WORK REQUEST:
What lines in the records below contain the string "here"? Copy every one.

----- SOURCE DATA

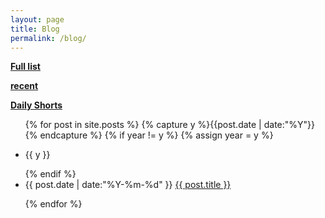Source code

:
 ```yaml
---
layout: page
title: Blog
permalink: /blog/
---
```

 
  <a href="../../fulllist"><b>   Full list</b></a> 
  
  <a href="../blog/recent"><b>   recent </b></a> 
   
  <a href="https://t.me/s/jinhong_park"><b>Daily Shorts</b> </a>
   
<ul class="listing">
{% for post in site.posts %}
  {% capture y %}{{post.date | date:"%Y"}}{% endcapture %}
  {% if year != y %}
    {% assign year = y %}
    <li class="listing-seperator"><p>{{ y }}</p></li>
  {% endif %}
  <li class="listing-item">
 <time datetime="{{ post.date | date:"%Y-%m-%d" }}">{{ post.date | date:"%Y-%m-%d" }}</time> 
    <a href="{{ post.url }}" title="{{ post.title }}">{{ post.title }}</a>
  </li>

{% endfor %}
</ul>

----------
----- SOURCE DATA

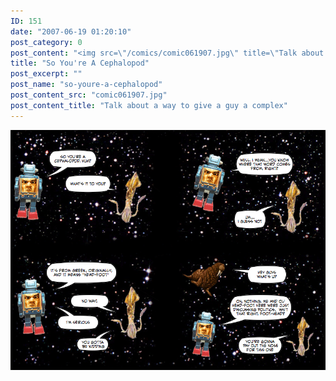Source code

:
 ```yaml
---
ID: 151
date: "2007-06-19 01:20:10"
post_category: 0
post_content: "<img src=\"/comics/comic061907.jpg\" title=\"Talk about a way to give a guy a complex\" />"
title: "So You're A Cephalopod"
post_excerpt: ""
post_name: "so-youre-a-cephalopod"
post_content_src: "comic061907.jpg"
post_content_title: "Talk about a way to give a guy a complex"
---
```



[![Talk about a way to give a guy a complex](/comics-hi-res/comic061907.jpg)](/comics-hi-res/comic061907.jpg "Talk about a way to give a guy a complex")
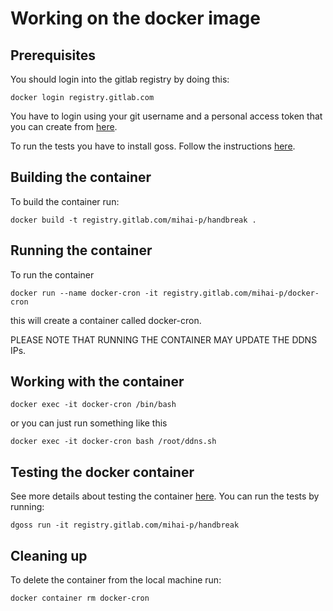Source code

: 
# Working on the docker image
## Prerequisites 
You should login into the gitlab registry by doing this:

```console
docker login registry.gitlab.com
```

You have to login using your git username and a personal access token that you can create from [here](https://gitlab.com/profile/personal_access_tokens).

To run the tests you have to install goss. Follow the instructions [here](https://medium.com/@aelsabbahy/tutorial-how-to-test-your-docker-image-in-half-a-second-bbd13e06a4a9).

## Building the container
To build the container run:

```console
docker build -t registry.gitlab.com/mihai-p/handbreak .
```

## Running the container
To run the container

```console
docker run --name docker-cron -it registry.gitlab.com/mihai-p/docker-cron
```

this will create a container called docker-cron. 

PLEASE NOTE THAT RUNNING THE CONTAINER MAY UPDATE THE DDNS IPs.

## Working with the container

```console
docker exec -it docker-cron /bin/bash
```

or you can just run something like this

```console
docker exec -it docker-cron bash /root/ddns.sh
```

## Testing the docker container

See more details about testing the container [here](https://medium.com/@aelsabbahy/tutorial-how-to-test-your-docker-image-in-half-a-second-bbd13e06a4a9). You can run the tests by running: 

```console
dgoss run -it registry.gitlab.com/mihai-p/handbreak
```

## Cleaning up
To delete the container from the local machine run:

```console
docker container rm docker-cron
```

----------
----- SOURCE DATA

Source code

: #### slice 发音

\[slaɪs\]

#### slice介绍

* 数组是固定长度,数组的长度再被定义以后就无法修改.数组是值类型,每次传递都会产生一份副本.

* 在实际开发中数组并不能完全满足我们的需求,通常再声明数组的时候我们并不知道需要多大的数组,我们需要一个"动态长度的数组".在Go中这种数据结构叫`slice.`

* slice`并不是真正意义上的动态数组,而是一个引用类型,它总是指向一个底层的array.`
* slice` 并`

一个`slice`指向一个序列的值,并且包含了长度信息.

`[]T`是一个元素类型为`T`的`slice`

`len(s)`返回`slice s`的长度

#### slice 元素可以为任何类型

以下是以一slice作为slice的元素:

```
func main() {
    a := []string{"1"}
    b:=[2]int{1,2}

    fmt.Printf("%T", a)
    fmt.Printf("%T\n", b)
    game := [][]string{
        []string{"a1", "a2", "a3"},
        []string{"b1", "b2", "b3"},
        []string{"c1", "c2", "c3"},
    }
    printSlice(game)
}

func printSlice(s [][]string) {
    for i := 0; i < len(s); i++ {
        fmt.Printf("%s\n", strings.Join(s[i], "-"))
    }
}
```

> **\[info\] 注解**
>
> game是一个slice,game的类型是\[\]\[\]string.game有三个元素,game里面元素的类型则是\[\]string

----------

EXPECTED OUTPUT:
You have to login using your git username and a personal access token that you can create from [here](https://gitlab.com/profile/personal_access_tokens).
To run the tests you have to install goss. Follow the instructions [here](https://medium.com/@aelsabbahy/tutorial-how-to-test-your-docker-image-in-half-a-second-bbd13e06a4a9).
See more details about testing the container [here](https://medium.com/@aelsabbahy/tutorial-how-to-test-your-docker-image-in-half-a-second-bbd13e06a4a9). You can run the tests by running: 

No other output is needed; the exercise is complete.